Available now from Mulholland Books

Source: Bookbridgr

HOME IS WHERE THE FEAR IS…

The house where Sarah McAdams grew up has always terrified her. But now she’s moved back with her daughters, determined to put her childhood fears behind her.

It’s harder than she thought. Increasingly haunted by the past, Sarah soon realises that the present has its own threats. One by one, teenage girls are disappearing…

Frantic for her daughters’ safety, Sarah feels the house’s walls closing in on her once more. Somewhere deep in her memory is the key to a very real danger.

And only by confronting the terrifying truth can she protect her children from a nightmare that is roaring back to life…

In Close to Home, we have two main plot lines; that of Sarah McAdams and her daughters returning to Sarah’s childhood home to renovate the grand but dilapidated house, and the kidnapping of local teenage girls. Of course, when you have two avenues like this within a book, you know they are eventually going to link up – unfortunately it is pretty obvious how they are going to link up, and so you spend much of the time just waiting for that to happen.

Although I would say this a ‘readable’ story; I wouldn’t particularly call it very enjoyable. Yes there was a bit of mystery to pique my interest, and a little bit of leading me up the garden path as well, however this was overshadowed as there were just far too many flaws.

First of all it was all a bit trite; the old haunted house, the repressed memories, the rekindled high school love (literally with the boy-next-door!), the small town life, the difficult mother/daughter relationship, the tensions between the rebellious teen and the popular girl and the naturally ensuing stealing of the boyfriend… I could go on!

Then there was the fact that there was such an array of characters and yet I couldn’t find a single one to like.
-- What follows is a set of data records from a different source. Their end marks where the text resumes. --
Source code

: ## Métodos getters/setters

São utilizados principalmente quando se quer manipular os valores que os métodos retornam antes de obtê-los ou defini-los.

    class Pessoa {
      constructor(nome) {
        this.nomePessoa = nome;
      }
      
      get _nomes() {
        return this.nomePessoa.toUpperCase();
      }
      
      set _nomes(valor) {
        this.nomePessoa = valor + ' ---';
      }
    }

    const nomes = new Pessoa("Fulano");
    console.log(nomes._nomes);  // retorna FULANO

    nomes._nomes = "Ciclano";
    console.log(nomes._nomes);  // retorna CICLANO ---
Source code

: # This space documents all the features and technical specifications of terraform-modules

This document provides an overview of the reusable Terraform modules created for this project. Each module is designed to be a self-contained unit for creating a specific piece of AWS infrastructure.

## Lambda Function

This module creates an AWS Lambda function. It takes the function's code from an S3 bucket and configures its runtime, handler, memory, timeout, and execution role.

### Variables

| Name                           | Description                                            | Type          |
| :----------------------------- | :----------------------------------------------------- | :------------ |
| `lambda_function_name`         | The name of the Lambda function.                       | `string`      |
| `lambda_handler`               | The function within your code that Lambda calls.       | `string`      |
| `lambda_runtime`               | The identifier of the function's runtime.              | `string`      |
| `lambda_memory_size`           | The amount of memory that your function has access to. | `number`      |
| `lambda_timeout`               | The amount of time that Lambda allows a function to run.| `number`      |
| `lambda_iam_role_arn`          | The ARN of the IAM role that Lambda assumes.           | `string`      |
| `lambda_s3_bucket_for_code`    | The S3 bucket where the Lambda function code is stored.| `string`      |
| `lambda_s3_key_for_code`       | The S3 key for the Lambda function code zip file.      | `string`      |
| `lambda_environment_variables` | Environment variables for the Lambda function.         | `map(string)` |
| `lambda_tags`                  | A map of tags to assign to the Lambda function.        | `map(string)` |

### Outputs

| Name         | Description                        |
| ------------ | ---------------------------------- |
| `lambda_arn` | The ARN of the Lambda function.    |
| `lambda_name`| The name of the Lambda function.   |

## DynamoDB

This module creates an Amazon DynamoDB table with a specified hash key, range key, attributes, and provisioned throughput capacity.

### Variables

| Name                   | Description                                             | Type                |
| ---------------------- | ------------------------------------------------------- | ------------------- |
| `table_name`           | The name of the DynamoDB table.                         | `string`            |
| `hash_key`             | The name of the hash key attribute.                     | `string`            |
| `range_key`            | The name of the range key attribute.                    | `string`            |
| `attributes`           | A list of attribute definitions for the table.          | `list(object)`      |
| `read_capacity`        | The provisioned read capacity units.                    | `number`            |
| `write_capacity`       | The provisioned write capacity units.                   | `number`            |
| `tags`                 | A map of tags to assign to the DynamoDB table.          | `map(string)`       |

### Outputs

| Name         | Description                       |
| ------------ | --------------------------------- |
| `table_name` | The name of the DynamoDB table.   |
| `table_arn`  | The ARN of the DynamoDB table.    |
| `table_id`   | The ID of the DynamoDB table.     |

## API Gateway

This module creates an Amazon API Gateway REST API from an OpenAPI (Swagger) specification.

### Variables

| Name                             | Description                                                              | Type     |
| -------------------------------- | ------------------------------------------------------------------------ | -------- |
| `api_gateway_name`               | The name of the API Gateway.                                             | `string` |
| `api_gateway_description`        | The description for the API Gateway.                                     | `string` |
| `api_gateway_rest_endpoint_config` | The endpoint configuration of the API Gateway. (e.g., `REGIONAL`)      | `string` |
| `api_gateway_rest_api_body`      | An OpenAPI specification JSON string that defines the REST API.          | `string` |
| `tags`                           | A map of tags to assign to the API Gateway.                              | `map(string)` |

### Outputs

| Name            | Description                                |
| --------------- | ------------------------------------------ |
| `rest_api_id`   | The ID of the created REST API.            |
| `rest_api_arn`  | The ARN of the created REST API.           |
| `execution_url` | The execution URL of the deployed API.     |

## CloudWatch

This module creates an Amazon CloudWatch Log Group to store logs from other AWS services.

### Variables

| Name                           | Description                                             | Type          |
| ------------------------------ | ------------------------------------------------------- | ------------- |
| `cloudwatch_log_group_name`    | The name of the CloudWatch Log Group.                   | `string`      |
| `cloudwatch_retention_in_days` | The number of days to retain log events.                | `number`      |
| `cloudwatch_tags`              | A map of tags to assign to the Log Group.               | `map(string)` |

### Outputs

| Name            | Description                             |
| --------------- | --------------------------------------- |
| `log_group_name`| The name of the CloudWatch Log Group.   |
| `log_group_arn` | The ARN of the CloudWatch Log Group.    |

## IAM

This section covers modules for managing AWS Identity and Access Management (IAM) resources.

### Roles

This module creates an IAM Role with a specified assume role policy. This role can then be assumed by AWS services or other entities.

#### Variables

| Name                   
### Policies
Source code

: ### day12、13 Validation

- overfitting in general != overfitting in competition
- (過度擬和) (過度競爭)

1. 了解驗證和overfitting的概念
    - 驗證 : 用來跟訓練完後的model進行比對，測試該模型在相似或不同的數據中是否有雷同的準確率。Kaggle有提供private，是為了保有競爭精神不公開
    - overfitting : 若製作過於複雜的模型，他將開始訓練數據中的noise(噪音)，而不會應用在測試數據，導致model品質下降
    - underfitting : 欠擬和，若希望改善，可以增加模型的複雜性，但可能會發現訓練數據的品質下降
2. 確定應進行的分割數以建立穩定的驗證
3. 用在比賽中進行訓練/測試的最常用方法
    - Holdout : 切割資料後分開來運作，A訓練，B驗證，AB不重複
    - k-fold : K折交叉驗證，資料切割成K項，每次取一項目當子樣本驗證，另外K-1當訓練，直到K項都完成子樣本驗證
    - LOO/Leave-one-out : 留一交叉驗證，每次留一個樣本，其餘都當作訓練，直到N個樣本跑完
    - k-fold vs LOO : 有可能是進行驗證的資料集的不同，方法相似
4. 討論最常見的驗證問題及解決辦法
Sarah’s relationship with her daughters makes for uncomfortable reading. I get that they are unhappy about having to up sticks to the land that time forgot, but there seemed to be zero love between the three. 17 year-old Jade hated her mother for dragging her from her friends, boyfriend, etc, (although this meant she was missing a grand total of, I think, two) and 12 year-old Gracie seemed to believe everyone was beneath her, and was also completely and utterly useless at foreseeing the coming danger to her family considering how “gifted” she was with the premonitions and such.

As for the ‘love interest’ Clint Walsh, well he was more wooden than the picket fence dividing their properties, and seemed to be there purely for the want of a bit of forced romance. Oh, and there is a whole paternity plot in there that I simply cannot fathom the necessity for. There are a good number of other characters in there that had the potential to be brilliant – but were all very meh… oh and the ex-boss, who had been on precisely three dates with Sarah before she called time on that ‘relationship’, playing the spoilt rich brat who doesn’t like “No!” who then decides to set up camp on her land with the old binoculars…really?!

The ‘twists’ in this story were not exactly very twisty; like I say I was led astray with one mystery regarding Sarah’s past and the flashbacks that she suffered since returning to the house, but where I kept thinking “I know this is what the writer wants me to think, so I wonder how she’ll spin it…” well it was “spun” precisely by being exactly the event I’d presumed but just with somebody else in the spotlight…and it was all a bit icky and didn’t fit the feel of the rest of the book. As for the kidnapping culprit, well we are naturally led to believe it is the local ‘no-gooder’, and so much is focussed on it being him that of course it wont be, will it? And so who was it??? Well obviously it was that guy that you in no way care about because, as his known character, he has had all of one appearance and two lines in the whole book!

I can absolutely guarantee that there will be people who really enjoy this book, I certainly didn’t hate it. But it just had far too much going on – most of which was completely unnecessary. Some of the fat needed cutting, and the lean seasoning.

My thanks to the publisher for providing this book for review.